I keep my vast assortment of personal shower necessities shelved in the rack that hangs suspended from the shower head because that's the designated place for them. Sadly, I'm not the sole Infidel butt that gets scrubbed in this shower stall turned communal mini-Infidel bath house. Between our two youngest children, Papi, and all of my gear, it makes for more shampoo/soap/scrubbies/sponges than you could shake a whole flock of animated Scrubbing Bubbles at. Naturally, the wee Infidels need their bath stuff placed at a convenient, easy to reach level, so I gave them their own shower corner. Papi, though, has decided to litter the entire shower bottom with his manly man variety of masculine hygiene paraphernalia. Wait! Before you all go "Awwwwwww" at how harmonious and utopian our shared shower collection arrangement seems, there's trouble in Infidel shower paradise.

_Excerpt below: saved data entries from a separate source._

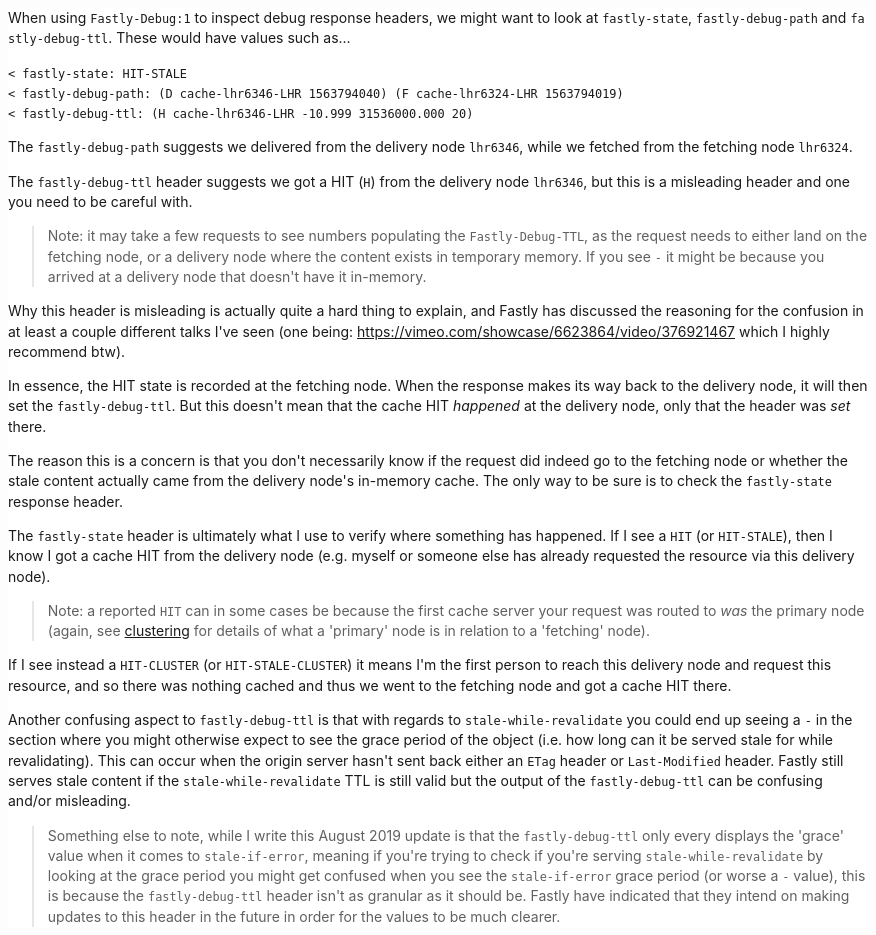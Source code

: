 When using `Fastly-Debug:1` to inspect debug response headers, we might want to look at `fastly-state`, `fastly-debug-path` and `fastly-debug-ttl`. These would have values such as...

```
< fastly-state: HIT-STALE
< fastly-debug-path: (D cache-lhr6346-LHR 1563794040) (F cache-lhr6324-LHR 1563794019)
< fastly-debug-ttl: (H cache-lhr6346-LHR -10.999 31536000.000 20)
```

The `fastly-debug-path` suggests we delivered from the delivery node `lhr6346`, while we fetched from the fetching node `lhr6324`. 

The `fastly-debug-ttl` header suggests we got a HIT (`H`) from the delivery node `lhr6346`, but this is a misleading header and one you need to be careful with. 

> Note: it may take a few requests to see numbers populating the `Fastly-Debug-TTL`, as the request needs to either land on the fetching node, or a delivery node where the content exists in temporary memory. If you see `-` it might be because you arrived at a delivery node that doesn't have it in-memory.

Why this header is misleading is actually quite a hard thing to explain, and Fastly has discussed the reasoning for the confusion in at least a couple different talks I've seen (one being: https://vimeo.com/showcase/6623864/video/376921467 which I highly recommend btw).

In essence, the HIT state is recorded at the fetching node. When the response makes its way back to the delivery node, it will then set the `fastly-debug-ttl`. But this doesn't mean that the cache HIT _happened_ at the delivery node, only that the header was _set_ there.

The reason this is a concern is that you don't necessarily know if the request did indeed go to the fetching node or whether the stale content actually came from the delivery node's in-memory cache. The only way to be sure is to check the `fastly-state` response header.

The `fastly-state` header is ultimately what I use to verify where something has happened. If I see a `HIT` (or `HIT-STALE`), then I know I got a cache HIT from the delivery node (e.g. myself or someone else has already requested the resource via this delivery node). 

> Note: a reported `HIT` can in some cases be because the first cache server your request was routed to _was_ the primary node (again, see [clustering](#clustering) for details of what a 'primary' node is in relation to a 'fetching' node).

If I see instead a `HIT-CLUSTER` (or `HIT-STALE-CLUSTER`) it means I'm the first person to reach this delivery node and request this resource, and so there was nothing cached and thus we went to the fetching node and got a cache HIT there.

Another confusing aspect to `fastly-debug-ttl` is that with regards to `stale-while-revalidate` you could end up seeing a `-` in the section where you might otherwise expect to see the grace period of the object (i.e. how long can it be served stale for while revalidating). This can occur when the origin server hasn't sent back either an `ETag` header or `Last-Modified` header. Fastly still serves stale content if the `stale-while-revalidate` TTL is still valid but the output of the `fastly-debug-ttl` can be confusing and/or misleading.

> Something else to note, while I write this August 2019 update is that the `fastly-debug-ttl` only every displays the 'grace' value when it comes to `stale-if-error`, meaning if you're trying to check if you're serving `stale-while-revalidate` by looking at the grace period you might get confused when you see the `stale-if-error` grace period (or worse a `-` value), this is because the `fastly-debug-ttl` header isn't as granular as it should be. Fastly have indicated that they intend on making updates to this header in the future in order for the values to be much clearer.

I discovered that nearly all the bottles have long since run dry. The ones that look full? They're full alright......of stagnanated water from the kids filling them up. It took the large size Target bag to deal with the removal of all the crap culled from our shower bottom yesterday.
Apparently, the rest of my shower sharing clan have adopted a "See No Trash, Hear No Trash, Speak No Trash, Pick Up No Trash" policy. Which leaves me to fulfill the official duties of The Shower Undertaker, all alone. Father Al Gore will jump for joy when he learns that we believe in reincarnation, though. Yes, one day, through the mystical sorcery performed down at the recycling plant, our bottles shall rise up to live once more.